## [Goal of the exercise]
Go through the data below and gather each line containing "microdados".

Stored data
== Segment start ==

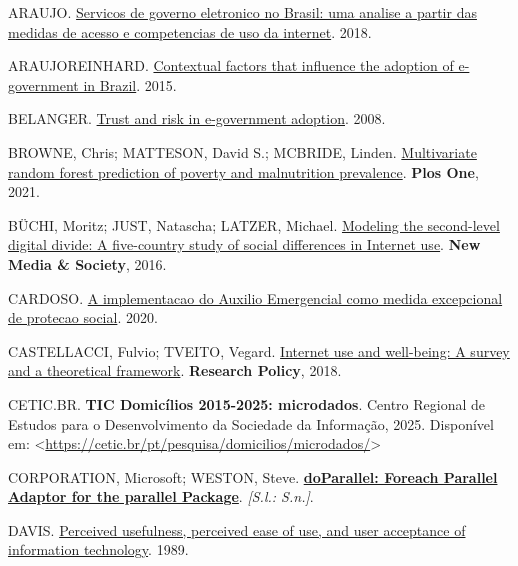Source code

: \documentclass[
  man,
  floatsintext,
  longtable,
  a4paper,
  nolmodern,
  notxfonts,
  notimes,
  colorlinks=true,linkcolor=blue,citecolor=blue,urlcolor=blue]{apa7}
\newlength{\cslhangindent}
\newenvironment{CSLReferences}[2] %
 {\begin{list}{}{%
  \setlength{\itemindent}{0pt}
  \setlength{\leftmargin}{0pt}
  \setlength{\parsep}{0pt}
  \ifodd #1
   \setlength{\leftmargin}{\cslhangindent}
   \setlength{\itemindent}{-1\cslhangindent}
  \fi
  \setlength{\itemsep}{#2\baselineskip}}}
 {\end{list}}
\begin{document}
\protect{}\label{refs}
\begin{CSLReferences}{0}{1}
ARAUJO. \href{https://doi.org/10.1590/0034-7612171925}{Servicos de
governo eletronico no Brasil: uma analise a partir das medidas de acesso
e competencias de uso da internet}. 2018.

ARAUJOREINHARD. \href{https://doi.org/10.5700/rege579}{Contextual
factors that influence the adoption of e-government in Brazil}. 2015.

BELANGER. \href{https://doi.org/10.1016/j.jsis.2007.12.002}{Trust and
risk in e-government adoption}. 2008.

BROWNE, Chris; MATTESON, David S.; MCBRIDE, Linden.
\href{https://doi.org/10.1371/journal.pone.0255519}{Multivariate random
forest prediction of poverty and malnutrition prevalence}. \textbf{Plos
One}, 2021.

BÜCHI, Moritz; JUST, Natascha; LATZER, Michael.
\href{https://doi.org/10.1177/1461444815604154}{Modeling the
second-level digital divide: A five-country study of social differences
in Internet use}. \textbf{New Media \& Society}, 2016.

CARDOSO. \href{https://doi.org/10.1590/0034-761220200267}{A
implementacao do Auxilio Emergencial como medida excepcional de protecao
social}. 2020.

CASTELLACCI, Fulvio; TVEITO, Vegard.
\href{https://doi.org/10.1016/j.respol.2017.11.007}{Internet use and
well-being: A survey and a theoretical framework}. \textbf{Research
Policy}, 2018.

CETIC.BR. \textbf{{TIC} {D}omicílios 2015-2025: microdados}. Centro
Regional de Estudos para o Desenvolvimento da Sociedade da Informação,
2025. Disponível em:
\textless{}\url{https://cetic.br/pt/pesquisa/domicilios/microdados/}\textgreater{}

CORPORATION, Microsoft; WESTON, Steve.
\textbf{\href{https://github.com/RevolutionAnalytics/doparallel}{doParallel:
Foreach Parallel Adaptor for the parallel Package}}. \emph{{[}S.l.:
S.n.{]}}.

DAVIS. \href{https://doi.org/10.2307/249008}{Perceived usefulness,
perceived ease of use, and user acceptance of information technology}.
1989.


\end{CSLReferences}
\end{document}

== Segment end ==

## [The answer]
CETIC.BR. \textbf{{TIC} {D}omicílios 2015-2025: microdados}. Centro
\textless{}\url{https://cetic.br/pt/pesquisa/domicilios/microdados/}\textgreater{}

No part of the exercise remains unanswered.